Stored data entries:
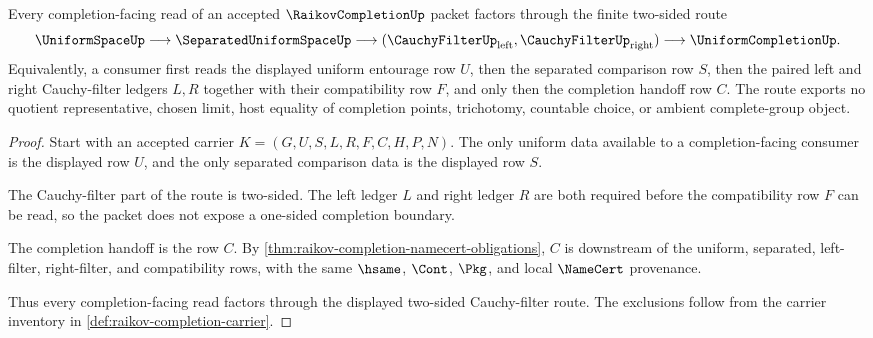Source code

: \begin{theorem}
\label{thm:raikov-completion-two-sided-cauchy-filter-route}
Every completion-facing read of an accepted $\RaikovCompletionUp$ packet factors through the finite two-sided route
$$
\UniformSpaceUp \longrightarrow \SeparatedUniformSpaceUp \longrightarrow
(\CauchyFilterUp_{\mathrm{left}},\CauchyFilterUp_{\mathrm{right}})
\longrightarrow \UniformCompletionUp .
$$
Equivalently, a consumer first reads the displayed uniform entourage row $U$, then the separated comparison row $S$, then the paired left and right Cauchy-filter ledgers $L,R$ together with their compatibility row $F$, and only then the completion handoff row $C$. The route exports no quotient representative, chosen limit, host equality of completion points, trichotomy, countable choice, or ambient complete-group object.
\end{theorem}
\begin{proof}
Start with an accepted carrier $K=(G,U,S,L,R,F,C,H,P,N)$. The only uniform data available to a completion-facing consumer is the displayed row $U$, and the only separated comparison data is the displayed row $S$.

The Cauchy-filter part of the route is two-sided. The left ledger $L$ and right ledger $R$ are both required before the compatibility row $F$ can be read, so the packet does not expose a one-sided completion boundary.

The completion handoff is the row $C$. By \autoref{thm:raikov-completion-namecert-obligations}, $C$ is downstream of the uniform, separated, left-filter, right-filter, and compatibility rows, with the same $\hsame$, $\Cont$, $\Pkg$, and local $\NameCert$ provenance.

Thus every completion-facing read factors through the displayed two-sided Cauchy-filter route. The exclusions follow from the carrier inventory in \autoref{def:raikov-completion-carrier}.
\end{proof}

Problem:
Copy all the records above exactly, but leave out the pictures.

Answer to this exercise:
Source code

: \begin{theorem}
\label{thm:raikov-completion-two-sided-cauchy-filter-route}
Every completion-facing read of an accepted $\RaikovCompletionUp$ packet factors through the finite two-sided route
$$
\UniformSpaceUp \longrightarrow \SeparatedUniformSpaceUp \longrightarrow
(\CauchyFilterUp_{\mathrm{left}},\CauchyFilterUp_{\mathrm{right}})
\longrightarrow \UniformCompletionUp .
$$
Equivalently, a consumer first reads the displayed uniform entourage row $U$, then the separated comparison row $S$, then the paired left and right Cauchy-filter ledgers $L,R$ together with their compatibility row $F$, and only then the completion handoff row $C$. The route exports no quotient representative, chosen limit, host equality of completion points, trichotomy, countable choice, or ambient complete-group object.
\end{theorem}
\begin{proof}
Start with an accepted carrier $K=(G,U,S,L,R,F,C,H,P,N)$. The only uniform data available to a completion-facing consumer is the displayed row $U$, and the only separated comparison data is the displayed row $S$.

The Cauchy-filter part of the route is two-sided. The left ledger $L$ and right ledger $R$ are both required before the compatibility row $F$ can be read, so the packet does not expose a one-sided completion boundary.

The completion handoff is the row $C$. By \autoref{thm:raikov-completion-namecert-obligations}, $C$ is downstream of the uniform, separated, left-filter, right-filter, and compatibility rows, with the same $\hsame$, $\Cont$, $\Pkg$, and local $\NameCert$ provenance.

Thus every completion-facing read factors through the displayed two-sided Cauchy-filter route. The exclusions follow from the carrier inventory in \autoref{def:raikov-completion-carrier}.
\end{proof}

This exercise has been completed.